What Style People Sing on Sunday (Part 4)


I felt like this one deserved its own post (even a short one) because, at its core, the debate about style lies at the heart of the so-called “worship wars.” 

Style, believe it or not, is only a secondary influence to engagement; its influence depends more on the culture in which the style is placed. It’s not a “neutral” like theology generally is, but we must also be careful not to overstate its influence by equating it with “excellence” or “planning.” Like I said before, if you like the music, if it strikes a chord within your soul, you will probably sing. If you chose a church, chances are you chose it, in part, because of the style you like anyway. Put another way: the style you choose will make singing more NATURAL (or if you prefer, comfortable). 

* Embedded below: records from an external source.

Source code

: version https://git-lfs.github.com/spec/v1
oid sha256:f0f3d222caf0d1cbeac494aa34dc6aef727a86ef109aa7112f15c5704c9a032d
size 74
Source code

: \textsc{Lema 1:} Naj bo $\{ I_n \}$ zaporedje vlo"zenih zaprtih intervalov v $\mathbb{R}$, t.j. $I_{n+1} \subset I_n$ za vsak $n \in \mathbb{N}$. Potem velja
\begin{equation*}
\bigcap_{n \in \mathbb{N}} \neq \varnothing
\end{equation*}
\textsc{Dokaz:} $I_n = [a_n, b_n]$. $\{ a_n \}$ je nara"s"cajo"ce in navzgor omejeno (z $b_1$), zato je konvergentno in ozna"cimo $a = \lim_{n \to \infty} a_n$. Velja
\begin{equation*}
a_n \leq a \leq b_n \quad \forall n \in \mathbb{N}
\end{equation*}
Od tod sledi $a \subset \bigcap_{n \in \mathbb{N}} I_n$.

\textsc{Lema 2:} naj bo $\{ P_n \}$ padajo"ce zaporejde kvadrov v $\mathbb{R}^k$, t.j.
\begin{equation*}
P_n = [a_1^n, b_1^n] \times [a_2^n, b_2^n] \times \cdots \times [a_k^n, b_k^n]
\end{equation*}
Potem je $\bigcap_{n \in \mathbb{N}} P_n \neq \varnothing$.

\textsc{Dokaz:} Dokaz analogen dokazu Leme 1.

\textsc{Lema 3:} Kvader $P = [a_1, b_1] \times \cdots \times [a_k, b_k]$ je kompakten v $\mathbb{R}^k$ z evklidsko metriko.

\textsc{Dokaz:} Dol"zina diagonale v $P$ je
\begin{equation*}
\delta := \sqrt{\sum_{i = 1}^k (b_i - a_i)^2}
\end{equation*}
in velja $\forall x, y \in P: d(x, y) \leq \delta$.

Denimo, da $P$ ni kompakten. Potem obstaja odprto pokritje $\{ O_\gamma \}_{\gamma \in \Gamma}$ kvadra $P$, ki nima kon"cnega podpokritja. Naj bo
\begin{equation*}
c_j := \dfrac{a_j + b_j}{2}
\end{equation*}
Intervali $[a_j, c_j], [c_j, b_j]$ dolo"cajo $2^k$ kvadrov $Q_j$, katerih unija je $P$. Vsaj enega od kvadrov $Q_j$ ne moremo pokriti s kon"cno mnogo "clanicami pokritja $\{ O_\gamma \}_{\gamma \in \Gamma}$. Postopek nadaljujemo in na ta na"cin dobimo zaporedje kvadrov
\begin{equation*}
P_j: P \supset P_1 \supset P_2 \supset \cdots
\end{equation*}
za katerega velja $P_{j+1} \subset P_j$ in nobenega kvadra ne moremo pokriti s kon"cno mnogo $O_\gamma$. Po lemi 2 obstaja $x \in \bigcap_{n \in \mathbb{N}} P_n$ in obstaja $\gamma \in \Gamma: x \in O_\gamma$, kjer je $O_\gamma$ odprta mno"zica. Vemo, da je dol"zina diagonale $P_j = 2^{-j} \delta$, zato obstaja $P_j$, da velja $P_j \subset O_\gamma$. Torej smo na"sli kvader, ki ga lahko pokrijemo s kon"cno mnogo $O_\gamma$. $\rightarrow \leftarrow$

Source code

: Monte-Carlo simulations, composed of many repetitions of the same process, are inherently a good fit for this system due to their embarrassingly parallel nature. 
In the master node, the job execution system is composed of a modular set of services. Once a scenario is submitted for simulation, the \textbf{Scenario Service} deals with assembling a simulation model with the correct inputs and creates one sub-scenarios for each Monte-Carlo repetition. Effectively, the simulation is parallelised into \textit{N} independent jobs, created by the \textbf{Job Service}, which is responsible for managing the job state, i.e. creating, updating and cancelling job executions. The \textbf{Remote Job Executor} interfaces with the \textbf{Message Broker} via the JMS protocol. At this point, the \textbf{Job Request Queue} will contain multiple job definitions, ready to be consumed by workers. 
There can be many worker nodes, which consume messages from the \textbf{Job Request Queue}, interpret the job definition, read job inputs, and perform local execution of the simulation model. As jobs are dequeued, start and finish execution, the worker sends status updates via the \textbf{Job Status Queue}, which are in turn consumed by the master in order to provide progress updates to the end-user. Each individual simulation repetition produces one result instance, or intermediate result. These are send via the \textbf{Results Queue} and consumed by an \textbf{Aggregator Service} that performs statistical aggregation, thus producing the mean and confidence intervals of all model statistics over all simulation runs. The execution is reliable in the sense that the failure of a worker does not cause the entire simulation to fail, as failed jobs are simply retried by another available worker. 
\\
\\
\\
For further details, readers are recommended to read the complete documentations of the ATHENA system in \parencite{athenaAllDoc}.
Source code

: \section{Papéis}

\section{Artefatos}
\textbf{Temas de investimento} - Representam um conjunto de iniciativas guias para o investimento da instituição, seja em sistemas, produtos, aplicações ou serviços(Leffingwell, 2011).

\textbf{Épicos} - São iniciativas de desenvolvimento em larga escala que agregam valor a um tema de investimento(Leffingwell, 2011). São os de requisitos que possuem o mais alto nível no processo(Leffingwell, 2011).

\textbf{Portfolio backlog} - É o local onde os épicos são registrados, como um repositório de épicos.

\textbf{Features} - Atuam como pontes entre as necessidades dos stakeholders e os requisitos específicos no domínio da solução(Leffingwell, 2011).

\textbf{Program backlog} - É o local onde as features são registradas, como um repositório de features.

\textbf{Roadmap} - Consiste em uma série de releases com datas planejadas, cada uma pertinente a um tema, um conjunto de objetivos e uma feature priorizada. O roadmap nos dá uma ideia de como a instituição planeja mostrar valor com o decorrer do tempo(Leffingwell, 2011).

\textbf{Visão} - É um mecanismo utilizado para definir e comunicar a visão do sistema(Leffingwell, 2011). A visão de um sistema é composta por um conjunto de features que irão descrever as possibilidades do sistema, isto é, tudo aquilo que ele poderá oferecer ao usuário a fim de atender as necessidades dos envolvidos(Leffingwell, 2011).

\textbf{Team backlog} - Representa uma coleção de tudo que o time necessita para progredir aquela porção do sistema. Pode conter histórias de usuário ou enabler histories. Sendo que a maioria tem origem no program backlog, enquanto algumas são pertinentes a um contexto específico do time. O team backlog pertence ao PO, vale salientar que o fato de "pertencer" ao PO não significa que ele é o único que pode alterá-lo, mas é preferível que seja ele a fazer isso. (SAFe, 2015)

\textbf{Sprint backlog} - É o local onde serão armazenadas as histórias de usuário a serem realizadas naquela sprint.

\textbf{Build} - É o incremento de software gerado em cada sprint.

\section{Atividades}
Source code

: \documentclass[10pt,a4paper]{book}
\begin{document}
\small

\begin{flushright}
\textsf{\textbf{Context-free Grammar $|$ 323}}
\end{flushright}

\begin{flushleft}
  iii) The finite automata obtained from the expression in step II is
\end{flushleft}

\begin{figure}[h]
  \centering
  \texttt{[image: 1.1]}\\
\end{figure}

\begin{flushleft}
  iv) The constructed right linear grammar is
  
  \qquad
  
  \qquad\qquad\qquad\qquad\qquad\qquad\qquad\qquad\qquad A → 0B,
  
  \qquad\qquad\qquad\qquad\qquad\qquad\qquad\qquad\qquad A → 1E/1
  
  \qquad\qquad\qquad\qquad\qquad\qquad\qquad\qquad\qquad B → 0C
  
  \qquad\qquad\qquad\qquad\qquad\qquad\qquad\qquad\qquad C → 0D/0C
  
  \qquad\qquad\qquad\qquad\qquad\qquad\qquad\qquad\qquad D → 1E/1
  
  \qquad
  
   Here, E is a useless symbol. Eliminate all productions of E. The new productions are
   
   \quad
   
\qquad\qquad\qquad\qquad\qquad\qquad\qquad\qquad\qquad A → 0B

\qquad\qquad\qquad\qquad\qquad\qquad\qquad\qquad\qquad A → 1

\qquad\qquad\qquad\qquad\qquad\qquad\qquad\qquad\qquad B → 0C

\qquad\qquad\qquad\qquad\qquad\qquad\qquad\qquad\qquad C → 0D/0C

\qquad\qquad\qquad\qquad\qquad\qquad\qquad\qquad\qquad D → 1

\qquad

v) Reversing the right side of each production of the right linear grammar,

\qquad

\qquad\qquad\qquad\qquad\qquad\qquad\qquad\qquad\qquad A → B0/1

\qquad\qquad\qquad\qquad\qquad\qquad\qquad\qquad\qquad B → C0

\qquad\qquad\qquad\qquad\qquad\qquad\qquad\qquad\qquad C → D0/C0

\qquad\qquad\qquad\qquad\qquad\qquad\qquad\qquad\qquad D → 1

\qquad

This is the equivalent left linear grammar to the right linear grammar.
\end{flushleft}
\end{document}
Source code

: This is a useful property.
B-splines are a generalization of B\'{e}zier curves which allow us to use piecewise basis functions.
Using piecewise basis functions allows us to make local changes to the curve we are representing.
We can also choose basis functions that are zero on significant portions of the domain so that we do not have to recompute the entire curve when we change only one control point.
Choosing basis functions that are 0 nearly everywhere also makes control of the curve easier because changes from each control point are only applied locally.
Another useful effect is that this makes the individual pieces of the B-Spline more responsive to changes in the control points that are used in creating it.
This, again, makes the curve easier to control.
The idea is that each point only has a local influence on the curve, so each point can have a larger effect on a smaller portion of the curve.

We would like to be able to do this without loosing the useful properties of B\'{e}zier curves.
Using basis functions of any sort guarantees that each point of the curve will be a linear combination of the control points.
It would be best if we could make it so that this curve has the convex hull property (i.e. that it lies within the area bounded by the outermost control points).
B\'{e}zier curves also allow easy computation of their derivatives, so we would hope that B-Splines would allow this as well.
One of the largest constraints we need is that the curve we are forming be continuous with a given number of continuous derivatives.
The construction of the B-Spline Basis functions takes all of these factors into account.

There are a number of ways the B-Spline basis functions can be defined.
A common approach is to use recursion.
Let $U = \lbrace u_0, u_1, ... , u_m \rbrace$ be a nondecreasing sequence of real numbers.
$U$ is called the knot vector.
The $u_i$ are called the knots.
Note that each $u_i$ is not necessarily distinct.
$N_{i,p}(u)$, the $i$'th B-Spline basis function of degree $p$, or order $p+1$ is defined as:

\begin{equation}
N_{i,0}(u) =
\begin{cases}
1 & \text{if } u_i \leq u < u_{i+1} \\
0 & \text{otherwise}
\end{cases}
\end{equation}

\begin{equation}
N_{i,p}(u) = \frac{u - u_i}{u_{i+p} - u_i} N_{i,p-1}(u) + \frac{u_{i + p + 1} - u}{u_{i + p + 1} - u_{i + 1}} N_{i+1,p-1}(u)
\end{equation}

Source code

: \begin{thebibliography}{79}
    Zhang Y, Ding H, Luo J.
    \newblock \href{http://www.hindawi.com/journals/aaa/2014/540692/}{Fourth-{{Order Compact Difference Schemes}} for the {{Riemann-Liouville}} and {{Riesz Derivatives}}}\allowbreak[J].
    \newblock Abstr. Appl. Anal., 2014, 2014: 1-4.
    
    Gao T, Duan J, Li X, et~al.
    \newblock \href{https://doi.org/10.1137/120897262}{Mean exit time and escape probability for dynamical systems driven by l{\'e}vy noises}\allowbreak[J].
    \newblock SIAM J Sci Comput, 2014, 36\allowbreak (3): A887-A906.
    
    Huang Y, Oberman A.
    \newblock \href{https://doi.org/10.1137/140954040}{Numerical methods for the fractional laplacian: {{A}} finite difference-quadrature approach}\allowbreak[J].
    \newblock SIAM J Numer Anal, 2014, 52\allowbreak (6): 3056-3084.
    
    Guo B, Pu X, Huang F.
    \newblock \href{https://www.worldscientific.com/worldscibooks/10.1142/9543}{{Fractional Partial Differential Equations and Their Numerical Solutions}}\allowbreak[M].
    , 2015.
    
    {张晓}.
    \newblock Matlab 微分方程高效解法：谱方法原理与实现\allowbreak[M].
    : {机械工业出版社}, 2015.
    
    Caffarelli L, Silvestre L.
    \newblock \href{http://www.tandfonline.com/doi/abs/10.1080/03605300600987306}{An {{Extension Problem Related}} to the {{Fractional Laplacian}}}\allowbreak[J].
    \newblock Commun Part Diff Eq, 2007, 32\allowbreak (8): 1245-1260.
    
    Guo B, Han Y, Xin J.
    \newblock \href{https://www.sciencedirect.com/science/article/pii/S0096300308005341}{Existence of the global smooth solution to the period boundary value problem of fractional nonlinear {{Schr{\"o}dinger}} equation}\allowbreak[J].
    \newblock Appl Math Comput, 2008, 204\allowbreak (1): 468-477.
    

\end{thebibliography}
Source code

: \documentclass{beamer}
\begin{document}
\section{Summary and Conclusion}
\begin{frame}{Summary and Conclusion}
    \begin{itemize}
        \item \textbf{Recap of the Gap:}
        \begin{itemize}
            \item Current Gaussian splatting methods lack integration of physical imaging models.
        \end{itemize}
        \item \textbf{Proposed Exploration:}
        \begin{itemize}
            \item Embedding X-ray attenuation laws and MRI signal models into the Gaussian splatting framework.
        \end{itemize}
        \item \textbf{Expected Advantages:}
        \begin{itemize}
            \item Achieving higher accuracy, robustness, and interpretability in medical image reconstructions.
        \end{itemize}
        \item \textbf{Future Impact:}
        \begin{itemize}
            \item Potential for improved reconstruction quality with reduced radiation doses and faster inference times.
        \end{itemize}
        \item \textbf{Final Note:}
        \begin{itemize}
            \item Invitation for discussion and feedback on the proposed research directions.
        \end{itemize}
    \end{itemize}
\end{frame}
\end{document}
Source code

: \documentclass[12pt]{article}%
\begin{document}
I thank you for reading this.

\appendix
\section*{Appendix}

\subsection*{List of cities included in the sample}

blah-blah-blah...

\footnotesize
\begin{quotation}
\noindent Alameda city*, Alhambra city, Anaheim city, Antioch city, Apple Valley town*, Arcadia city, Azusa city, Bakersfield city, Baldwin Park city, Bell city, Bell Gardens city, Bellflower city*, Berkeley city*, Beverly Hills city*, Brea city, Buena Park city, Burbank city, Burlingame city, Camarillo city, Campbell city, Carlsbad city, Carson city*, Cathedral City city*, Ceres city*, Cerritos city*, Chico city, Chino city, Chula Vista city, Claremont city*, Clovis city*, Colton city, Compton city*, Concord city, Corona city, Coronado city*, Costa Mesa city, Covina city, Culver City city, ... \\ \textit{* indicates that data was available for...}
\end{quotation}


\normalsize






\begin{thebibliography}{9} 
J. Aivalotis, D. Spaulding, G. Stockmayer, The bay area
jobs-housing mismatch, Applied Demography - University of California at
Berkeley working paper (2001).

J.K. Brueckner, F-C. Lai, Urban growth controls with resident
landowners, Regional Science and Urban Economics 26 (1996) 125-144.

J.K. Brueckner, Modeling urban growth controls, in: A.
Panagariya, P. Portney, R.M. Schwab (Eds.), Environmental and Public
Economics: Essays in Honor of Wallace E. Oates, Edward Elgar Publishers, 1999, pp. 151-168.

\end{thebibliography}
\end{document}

But as time rolls on, style matters less and less to, for example, millennials, who instead value the authenticity or the excellence in which it is led. Translation: they prefer a church where they perceive that the worship team or choir or leaders a) like what they’re doing and love the people they’re serving (authenticity), and b) know how to do what they’re doing and care about doing it well (excellence and intentionality). They don’t especially care (as a group) what the tunes themselves are; diversity of expression matters to them.

However, even if you value, say, traditional music more than contemporary or hip hop or whatever (whichever is your “soul language”), that doesn’t prevent you from singing it when it’s presented in your worship gathering. Style is an expression OUT of culture, rather than a requirement for singing, but while it helps us to sing what we love, it also will help us when we sing what OTHERS love. In other words, the wars have never been about worship. It’s such a terrible name. Maybe “style wars” or “preference wars” or even “culture wars” - maybe - but “worship wars” they are not. A “worship war” is an oxymoron; love of neighbor implies the ability to love one another in spite of preferences or styles, and true love of another often means learning to sing their songs. If you are warring about worship style, you are not responding to God’s mercy, which means it is not worship (Rom 12:1); you are instead responding to your own baggage. 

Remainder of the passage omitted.